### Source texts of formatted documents
----------

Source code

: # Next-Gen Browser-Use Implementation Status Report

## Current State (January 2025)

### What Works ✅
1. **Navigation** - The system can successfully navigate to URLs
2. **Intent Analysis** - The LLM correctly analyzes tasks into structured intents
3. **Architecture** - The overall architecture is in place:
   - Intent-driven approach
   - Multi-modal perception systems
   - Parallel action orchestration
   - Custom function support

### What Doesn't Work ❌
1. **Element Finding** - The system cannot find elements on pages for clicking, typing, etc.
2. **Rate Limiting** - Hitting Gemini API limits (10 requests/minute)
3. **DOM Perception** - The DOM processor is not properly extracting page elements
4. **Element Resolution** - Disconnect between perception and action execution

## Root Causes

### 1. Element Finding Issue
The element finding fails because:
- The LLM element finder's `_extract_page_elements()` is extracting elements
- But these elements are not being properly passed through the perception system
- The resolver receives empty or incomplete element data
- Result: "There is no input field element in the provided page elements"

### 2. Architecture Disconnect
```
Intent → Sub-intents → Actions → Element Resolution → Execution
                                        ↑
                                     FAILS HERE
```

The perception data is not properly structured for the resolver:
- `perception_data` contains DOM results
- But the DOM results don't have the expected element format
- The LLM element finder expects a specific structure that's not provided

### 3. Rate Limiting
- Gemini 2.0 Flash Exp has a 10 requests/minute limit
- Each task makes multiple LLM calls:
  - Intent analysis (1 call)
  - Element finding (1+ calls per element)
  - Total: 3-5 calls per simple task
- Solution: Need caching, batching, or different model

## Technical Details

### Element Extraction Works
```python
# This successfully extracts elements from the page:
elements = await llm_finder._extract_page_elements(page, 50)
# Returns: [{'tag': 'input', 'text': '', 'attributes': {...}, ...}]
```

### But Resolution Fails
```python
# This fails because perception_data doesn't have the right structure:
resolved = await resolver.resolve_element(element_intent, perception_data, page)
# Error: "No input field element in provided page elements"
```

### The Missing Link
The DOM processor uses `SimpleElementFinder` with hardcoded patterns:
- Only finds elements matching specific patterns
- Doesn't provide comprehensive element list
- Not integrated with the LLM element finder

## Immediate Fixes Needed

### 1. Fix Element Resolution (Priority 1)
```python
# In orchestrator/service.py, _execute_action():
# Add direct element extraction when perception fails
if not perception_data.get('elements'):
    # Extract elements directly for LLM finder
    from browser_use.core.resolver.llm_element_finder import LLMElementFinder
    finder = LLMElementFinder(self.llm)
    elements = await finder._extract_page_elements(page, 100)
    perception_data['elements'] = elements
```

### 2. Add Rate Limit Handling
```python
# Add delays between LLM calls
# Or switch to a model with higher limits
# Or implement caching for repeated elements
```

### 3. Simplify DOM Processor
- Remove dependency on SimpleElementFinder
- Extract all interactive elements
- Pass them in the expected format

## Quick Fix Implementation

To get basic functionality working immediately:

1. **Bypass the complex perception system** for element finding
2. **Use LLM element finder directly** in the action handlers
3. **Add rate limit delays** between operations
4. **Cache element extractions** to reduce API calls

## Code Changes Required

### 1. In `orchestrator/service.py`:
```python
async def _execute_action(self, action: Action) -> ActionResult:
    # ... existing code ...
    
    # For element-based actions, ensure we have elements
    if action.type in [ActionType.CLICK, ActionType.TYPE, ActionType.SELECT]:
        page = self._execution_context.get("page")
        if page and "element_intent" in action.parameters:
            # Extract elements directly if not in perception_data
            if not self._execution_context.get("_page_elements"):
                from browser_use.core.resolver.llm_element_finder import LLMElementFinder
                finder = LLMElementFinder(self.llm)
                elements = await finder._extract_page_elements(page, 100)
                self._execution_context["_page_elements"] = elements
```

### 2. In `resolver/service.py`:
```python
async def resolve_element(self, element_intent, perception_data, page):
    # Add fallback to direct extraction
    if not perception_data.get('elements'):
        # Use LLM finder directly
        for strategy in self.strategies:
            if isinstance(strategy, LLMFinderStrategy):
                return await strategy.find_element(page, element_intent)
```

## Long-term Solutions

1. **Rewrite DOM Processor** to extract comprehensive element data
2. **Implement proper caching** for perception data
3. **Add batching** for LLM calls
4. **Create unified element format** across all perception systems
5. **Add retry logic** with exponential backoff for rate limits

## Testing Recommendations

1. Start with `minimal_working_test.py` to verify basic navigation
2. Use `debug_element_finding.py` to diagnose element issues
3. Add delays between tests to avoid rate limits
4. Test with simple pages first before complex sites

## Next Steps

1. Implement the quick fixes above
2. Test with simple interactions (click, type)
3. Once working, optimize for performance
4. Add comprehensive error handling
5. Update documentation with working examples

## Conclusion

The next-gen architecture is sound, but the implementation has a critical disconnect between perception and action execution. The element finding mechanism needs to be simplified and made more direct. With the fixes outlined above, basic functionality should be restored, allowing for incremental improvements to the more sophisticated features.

----------

### GOAL OF THE EXERCISE
Search the records above for "pages". Copy each line where it is found.

### WRITTEN REPLY
1. **Element Finding** - The system cannot find elements on pages for clicking, typing, etc.
4. Test with simple pages first before complex sites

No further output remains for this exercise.